■ What to work on
Pictures stay out. Everything else in the entries is copied exactly.

■ Data extract
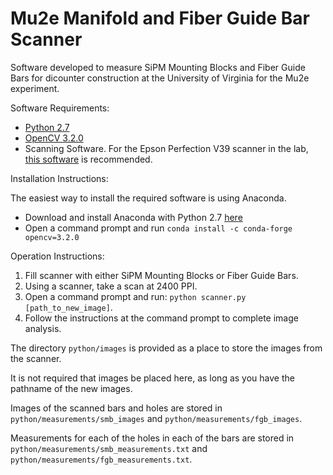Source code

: # Mu2e Manifold and Fiber Guide Bar Scanner
Software developed to measure SiPM Mounting Blocks and Fiber Guide Bars for dicounter construction at the University of Virginia for the Mu2e experiment.

Software Requirements:
- [Python 2.7](https://www.python.org/downloads/)
- [OpenCV 3.2.0](http://opencv.org/releases.html)
- Scanning Software. For the Epson Perfection V39 scanner in the lab, [this software](https://ftp.epson.com/drivers/epson17634.exe) is recommended.

Installation Instructions:

The easiest way to install the required software is using Anaconda.
- Download and install Anaconda with Python 2.7 [here](https://www.continuum.io/downloads)
- Open a command prompt and run `conda install -c conda-forge opencv=3.2.0`


Operation Instructions:
1. Fill scanner with either SiPM Mounting Blocks or Fiber Guide Bars.
2. Using a scanner, take a scan at 2400 PPI.
4. Open a command prompt and run: `python scanner.py [path_to_new_image]`.
5. Follow the instructions at the command prompt to complete image analysis.

The directory `python/images` is provided as a place to store the images from the scanner.

It is not required that images be placed here, as long as you have the pathname of the new images. 

Images of the scanned bars and holes are stored in `python/measurements/smb_images` and `python/measurements/fgb_images`. 

Measurements for each of the holes in each of the bars are stored in `python/measurements/smb_measurements.txt` and `python/measurements/fgb_measurements.txt`.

■ Answer space
Source code

: # Mu2e Manifold and Fiber Guide Bar Scanner
Software developed to measure SiPM Mounting Blocks and Fiber Guide Bars for dicounter construction at the University of Virginia for the Mu2e experiment.

Software Requirements:
- [Python 2.7](https://www.python.org/downloads/)
- [OpenCV 3.2.0](http://opencv.org/releases.html)
- Scanning Software. For the Epson Perfection V39 scanner in the lab, [this software](https://ftp.epson.com/drivers/epson17634.exe) is recommended.

Installation Instructions:

The easiest way to install the required software is using Anaconda.
- Download and install Anaconda with Python 2.7 [here](https://www.continuum.io/downloads)
- Open a command prompt and run `conda install -c conda-forge opencv=3.2.0`


Operation Instructions:
1. Fill scanner with either SiPM Mounting Blocks or Fiber Guide Bars.
2. Using a scanner, take a scan at 2400 PPI.
4. Open a command prompt and run: `python scanner.py [path_to_new_image]`.
5. Follow the instructions at the command prompt to complete image analysis.

The directory `python/images` is provided as a place to store the images from the scanner.

It is not required that images be placed here, as long as you have the pathname of the new images. 

Images of the scanned bars and holes are stored in `python/measurements/smb_images` and `python/measurements/fgb_images`. 

Measurements for each of the holes in each of the bars are stored in `python/measurements/smb_measurements.txt` and `python/measurements/fgb_measurements.txt`.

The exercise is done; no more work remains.